Sounds okay I had 2 pairs of the original tm65

Sold one, put one in my bros car 

They both very pleased


I do wonder down the track could there ever be the release of the initial mkv design


Even if its a small production run of 20 units or so

I mean there are people who were willing and did spend around the 1k mark for the illusion c12xl


The mkv original prototypes were both elegent and the performance could be presumed surperb

Just a thought might, could happen or may never happen


----------



## dowheelies (Jan 7, 2012)

Electrodynamic said:


> Not yet but we will post more information shortly.


Eagerly awaiting to hear. Just got a 2017 F350 and am on a hunt for 2. 

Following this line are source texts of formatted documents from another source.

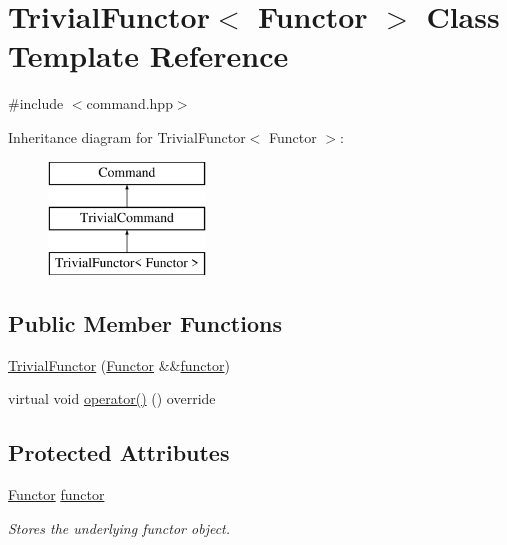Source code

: \hypertarget{class_trivial_functor}{}\section{Trivial\+Functor$<$ Functor $>$ Class Template Reference}
\label{class_trivial_functor}


{\ttfamily \#include $<$command.\+hpp$>$}

Inheritance diagram for Trivial\+Functor$<$ Functor $>$\+:\begin{figure}[H]
\begin{center}
\leavevmode
\includegraphics[height=3.000000cm]{class_trivial_functor}
\end{center}
\end{figure}
\subsection*{Public Member Functions}
\begin{DoxyCompactItemize}
\item 
\mbox{\hyperlink{class_trivial_functor_ab5798bb2ea9fcdb5bf910662ac49c34c}{Trivial\+Functor}} (\mbox{\hyperlink{class_functor}{Functor}} \&\&\mbox{\hyperlink{class_trivial_functor_a293617a9f9c35365e37237183c7e6fac}{functor}})
\item 
virtual void \mbox{\hyperlink{class_trivial_functor_a5f9b8d18c11a057c2b3e97703262d1e9}{operator()}} () override
\end{DoxyCompactItemize}
\subsection*{Protected Attributes}
\begin{DoxyCompactItemize}
\item 
\mbox{\label{class_trivial_functor_a293617a9f9c35365e37237183c7e6fac}} 
\mbox{\hyperlink{class_functor}{Functor}} \mbox{\hyperlink{class_trivial_functor_a293617a9f9c35365e37237183c7e6fac}{functor}}
\begin{DoxyCompactList}\small\item\em Stores the underlying functor object. \end{DoxyCompactList}\end{DoxyCompactItemize}


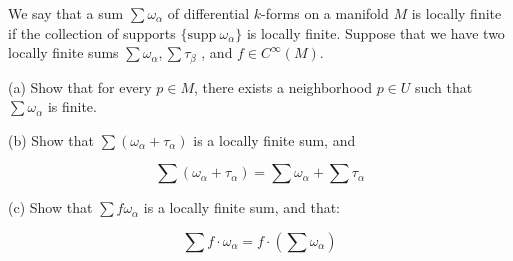 \documentclass[10pt]{article}
\theoremstyle{nonumberplain}%
\newenvironment{problem}[2][]{\begin{trivlist}
\item[\hskip \labelsep {\bfseries #1}\hskip \labelsep {\bfseries #2.}]}{\end{trivlist}}
\begin{document}
\begin{problem}{Question 2}

We say that a sum $\sum \omega_\alpha$ of differential $k$-forms on a manifold $M$ is locally finite if the collection of supports $\{ \text{supp} \: \omega_\alpha \}$ is locally finite. Suppose that we have two locally finite sums $\sum \omega_\alpha, \sum \tau_\beta$ , and $f \in C^\infty(M)$.

(a) Show that for every $p \in M$, there exists a neighborhood $p \in U$ such that $\sum \omega_\alpha$ is finite.

(b) Show that $\sum (\omega_\alpha + \tau_\alpha)$ is a locally finite sum, and

$$ \sum (\omega_\alpha + \tau_\alpha) = \sum \omega_\alpha + \sum \tau_\alpha$$

(c) Show that $\sum f\omega_\alpha$ is a locally finite sum, and that:

$$ \sum f \cdot \omega_\alpha = f \cdot \left( \sum \omega_\alpha\right) $$

\end{problem}
\end{document}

Last build in my 2011 F250 I went with the JL 13TW5, never was quit thrilled about the sub stage, but didn't have it in me to build a new box. Always wanted to try 1 or 2 of these instead. 

Eric


----------



## lostthumb (Dec 16, 2005)

dowheelies said:


> Eagerly awaiting to hear. Just got a 2017 F350 and am on a hunt for 2.
> 
> Last build in my 2011 F250 I went with the JL 13TW5, never was quit thrilled about the sub stage, but didn't have it in me to build a new box. Always wanted to try 1 or 2 of these instead.
> 
> Eric


I have one that I took out a few months ago that I replaced with another sub.
I might post in the classifieds soon.


----------



## rjorge (Feb 12, 2008)

I just installed 2 MKIV's, well worth all the trouble to make it fit! They keep on surprising me, specially how they can easily play transient bass. Very fast and accurate. Here is my build: https://www.tacomaworld.com/threads/limited-sound-quality-build.495094/

Thanks again Nick for the detailed dimensions.


----------



## Electrodynamic (Nov 27, 2007)

rjorge said:


> I just installed 2 MKIV's, well worth all the trouble to make it fit! They keep on surprising me, specially how they can easily play transient bass. Very fast and accurate. Here is my build: https://www.tacomaworld.com/threads/limited-sound-quality-build.495094/
> 
> Thanks again Nick for the detailed dimensions.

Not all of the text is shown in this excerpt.